The data below is to be retyped exactly, line by line.

☆ ☆ ☆ ☆

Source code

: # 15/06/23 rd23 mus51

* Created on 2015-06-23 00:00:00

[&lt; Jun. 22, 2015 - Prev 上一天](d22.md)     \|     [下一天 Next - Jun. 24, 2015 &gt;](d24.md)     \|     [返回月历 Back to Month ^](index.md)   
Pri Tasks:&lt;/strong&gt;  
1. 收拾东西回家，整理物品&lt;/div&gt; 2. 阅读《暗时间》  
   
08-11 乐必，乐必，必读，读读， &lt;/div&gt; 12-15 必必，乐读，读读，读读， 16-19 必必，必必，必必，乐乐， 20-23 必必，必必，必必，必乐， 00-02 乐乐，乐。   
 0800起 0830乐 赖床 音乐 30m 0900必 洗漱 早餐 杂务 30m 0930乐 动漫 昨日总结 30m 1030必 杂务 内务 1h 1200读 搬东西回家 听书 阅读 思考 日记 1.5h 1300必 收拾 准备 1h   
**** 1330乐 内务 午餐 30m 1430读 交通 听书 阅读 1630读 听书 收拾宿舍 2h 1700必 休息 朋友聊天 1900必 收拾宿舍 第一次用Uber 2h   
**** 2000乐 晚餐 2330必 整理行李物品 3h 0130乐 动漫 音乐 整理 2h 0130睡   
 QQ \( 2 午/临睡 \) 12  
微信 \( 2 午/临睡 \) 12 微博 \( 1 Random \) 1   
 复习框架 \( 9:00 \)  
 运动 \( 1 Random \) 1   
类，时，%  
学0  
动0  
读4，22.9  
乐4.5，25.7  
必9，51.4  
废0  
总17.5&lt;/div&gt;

☆ ☆ ☆ ☆

RESULT FOR THIS TASK -
Source code

: # 15/06/23 rd23 mus51

* Created on 2015-06-23 00:00:00

[&lt; Jun. 22, 2015 - Prev 上一天](d22.md)     \|     [下一天 Next - Jun. 24, 2015 &gt;](d24.md)     \|     [返回月历 Back to Month ^](index.md)   
Pri Tasks:&lt;/strong&gt;  
1. 收拾东西回家，整理物品&lt;/div&gt; 2. 阅读《暗时间》  
   
08-11 乐必，乐必，必读，读读， &lt;/div&gt; 12-15 必必，乐读，读读，读读， 16-19 必必，必必，必必，乐乐， 20-23 必必，必必，必必，必乐， 00-02 乐乐，乐。   
 0800起 0830乐 赖床 音乐 30m 0900必 洗漱 早餐 杂务 30m 0930乐 动漫 昨日总结 30m 1030必 杂务 内务 1h 1200读 搬东西回家 听书 阅读 思考 日记 1.5h 1300必 收拾 准备 1h   
**** 1330乐 内务 午餐 30m 1430读 交通 听书 阅读 1630读 听书 收拾宿舍 2h 1700必 休息 朋友聊天 1900必 收拾宿舍 第一次用Uber 2h   
**** 2000乐 晚餐 2330必 整理行李物品 3h 0130乐 动漫 音乐 整理 2h 0130睡   
 QQ \( 2 午/临睡 \) 12  
微信 \( 2 午/临睡 \) 12 微博 \( 1 Random \) 1   
 复习框架 \( 9:00 \)  
 运动 \( 1 Random \) 1   
类，时，%  
学0  
动0  
读4，22.9  
乐4.5，25.7  
必9，51.4  
废0  
总17.5&lt;/div&gt;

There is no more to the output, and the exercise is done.